Despite the shared interests of the kisaan and mazdoor in addressing these issues, subordinate castes have been historically blocked from accessing power by landowning Jats. According to the 1961 Punjab Village Common Lands (Regulation) Act, 33% of common village land is allocated for SCs. Dalit communities in Punjab receive threats of immediate violence and physical attacks when they ask local leadership to follow these provisions. Jats will often go so far as to place “dummy candidates” of their choosing up for bidding on land during yearly auctions.

In this context, vibrant Dalit liberation movements have emerged. The Zameen Prapt Sangarsh Committee (ZPSC) has spearheaded land redistribution campaigns, empowering Dalit communities to successfully demand their rights. To date, their mobilization efforts have led to co-operative farming settlements for families across Punjab. After years of struggle, they are the pioneers of Jat-Dalit solidarity, as evidenced by their partnership with the state’s largest farmer union, the BKU. 

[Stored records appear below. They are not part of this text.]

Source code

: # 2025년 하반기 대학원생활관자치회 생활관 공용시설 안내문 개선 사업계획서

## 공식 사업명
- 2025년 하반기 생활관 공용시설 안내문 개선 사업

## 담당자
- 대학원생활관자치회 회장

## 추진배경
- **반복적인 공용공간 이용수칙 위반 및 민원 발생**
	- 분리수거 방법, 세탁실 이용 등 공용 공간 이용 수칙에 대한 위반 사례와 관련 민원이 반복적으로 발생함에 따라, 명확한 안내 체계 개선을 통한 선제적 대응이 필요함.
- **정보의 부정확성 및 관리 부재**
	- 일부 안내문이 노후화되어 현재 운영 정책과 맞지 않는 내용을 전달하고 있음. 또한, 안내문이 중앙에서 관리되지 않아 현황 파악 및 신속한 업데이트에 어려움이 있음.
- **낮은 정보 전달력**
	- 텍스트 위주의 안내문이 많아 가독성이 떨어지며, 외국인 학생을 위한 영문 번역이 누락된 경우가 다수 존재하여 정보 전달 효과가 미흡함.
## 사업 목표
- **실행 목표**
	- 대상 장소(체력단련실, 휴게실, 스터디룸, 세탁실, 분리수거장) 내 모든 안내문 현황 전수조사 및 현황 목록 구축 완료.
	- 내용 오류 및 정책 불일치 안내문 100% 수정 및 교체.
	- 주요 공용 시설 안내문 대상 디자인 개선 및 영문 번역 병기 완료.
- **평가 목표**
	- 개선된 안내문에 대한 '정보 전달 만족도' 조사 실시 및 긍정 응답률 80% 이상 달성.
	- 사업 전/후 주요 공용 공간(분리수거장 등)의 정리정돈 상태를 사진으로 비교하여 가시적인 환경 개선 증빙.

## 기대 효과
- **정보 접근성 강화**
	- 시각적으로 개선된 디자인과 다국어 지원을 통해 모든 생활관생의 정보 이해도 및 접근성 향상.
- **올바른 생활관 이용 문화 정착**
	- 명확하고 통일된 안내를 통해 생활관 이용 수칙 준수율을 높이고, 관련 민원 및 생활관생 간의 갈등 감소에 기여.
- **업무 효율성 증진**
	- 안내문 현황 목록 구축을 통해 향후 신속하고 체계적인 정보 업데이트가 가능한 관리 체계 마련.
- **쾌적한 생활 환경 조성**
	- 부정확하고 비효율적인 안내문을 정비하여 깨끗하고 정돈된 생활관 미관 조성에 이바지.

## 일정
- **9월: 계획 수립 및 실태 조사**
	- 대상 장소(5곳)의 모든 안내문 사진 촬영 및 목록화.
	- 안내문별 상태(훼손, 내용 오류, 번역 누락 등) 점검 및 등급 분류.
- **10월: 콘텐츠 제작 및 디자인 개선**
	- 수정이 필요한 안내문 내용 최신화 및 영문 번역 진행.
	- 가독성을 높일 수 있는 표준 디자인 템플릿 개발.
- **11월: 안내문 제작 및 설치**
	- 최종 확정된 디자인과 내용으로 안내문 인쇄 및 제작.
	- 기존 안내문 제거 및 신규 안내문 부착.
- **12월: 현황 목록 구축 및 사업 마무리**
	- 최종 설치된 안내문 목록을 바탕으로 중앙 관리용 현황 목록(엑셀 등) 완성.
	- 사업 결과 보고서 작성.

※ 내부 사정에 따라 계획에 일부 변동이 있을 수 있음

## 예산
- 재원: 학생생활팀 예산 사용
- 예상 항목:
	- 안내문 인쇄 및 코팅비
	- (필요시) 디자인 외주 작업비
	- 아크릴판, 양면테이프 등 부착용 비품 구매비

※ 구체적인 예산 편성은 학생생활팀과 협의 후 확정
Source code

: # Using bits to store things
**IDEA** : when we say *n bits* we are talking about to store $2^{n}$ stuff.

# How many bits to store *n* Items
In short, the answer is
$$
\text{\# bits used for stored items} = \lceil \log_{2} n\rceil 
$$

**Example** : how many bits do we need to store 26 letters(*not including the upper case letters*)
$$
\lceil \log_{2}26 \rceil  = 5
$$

Today, Dalit women are at the heart of the Kisaan Mazdoor movement, using their years of experience fighting labor exploitation to mobilize farmer and laborer unions across lines of religion, caste, and gender. Under a regime that has historically criminalized dissent, they are also disproportionately the targets of state-sponsored brutality and violence.

Nodeep Kaur, a 23-year-old Sikh, Dalit woman and trade union activist from Punjab was forcibly detained by Haryana police from the Mazdoor Adhikar Sangathan (a union of farmers and laborers) tent on the Singhu border.

In an interview with Opia Film days before her arrest, she says farmers and laborers are unified.

“Farmers and laborers are tied to each other, and we are both falling backwards,” said Kaur.

Her sister and lawyer say she has been sexually assaulted and tortured in police custody for over 20 days. Several trade unions and South Asian diaspora community leaders have issued statements demanding her release. 

Design by Maria Bobrowski-Artola

Paradoxes of Equality

Outside the imagination of the farmer-laborer unions mobilizing across Punjab, many landed Jat farmers deny Sikh participation in caste-based discrimination. Public narratives of equality, invoking Sikh egalitarian practices such as langar and seva as well as the scriptural rejection of caste, conflict with realities on the ground.

The casteist mind is an infernal circle.

Natasha Behl questions how SC communities can take political action in a society ridden with such contradictions in her dissertation— “Politics of Equality: Caste and Gender Paradoxes of the Sikh community.” In her fieldwork, she interviewed people who promulgate a religious belief in caste equality while justifying caste differentiation. These arguments range from perceived self-isolation of SC communities to perpetrators of casteism having an “incomplete adoption of Sikhism.”

Fauja Singh, a 55-year-old lower-caste man shares with Behl how SC Sikhs are not allowed to take responsibility in gurdwaras, Sikh religious spaces for learning and worship:

“We built the gate for the gurdwara, we had the gurdwara painted, and we had the doors installed.” They have more property, and therefore they stay at the top, they stay ahead at the gurdwara. If I try to make myself visible in the gurdwara, if I try to take the lead, then some people within the gurdwara will try to uproot me and they will say to me – not directly, but indirectly, in their casual language – that I should remain within my limits; that I should do this, not that; I should act this way, not that way. And I understand this. I don’t want anyone talking negatively about me, so I stay within my limits.”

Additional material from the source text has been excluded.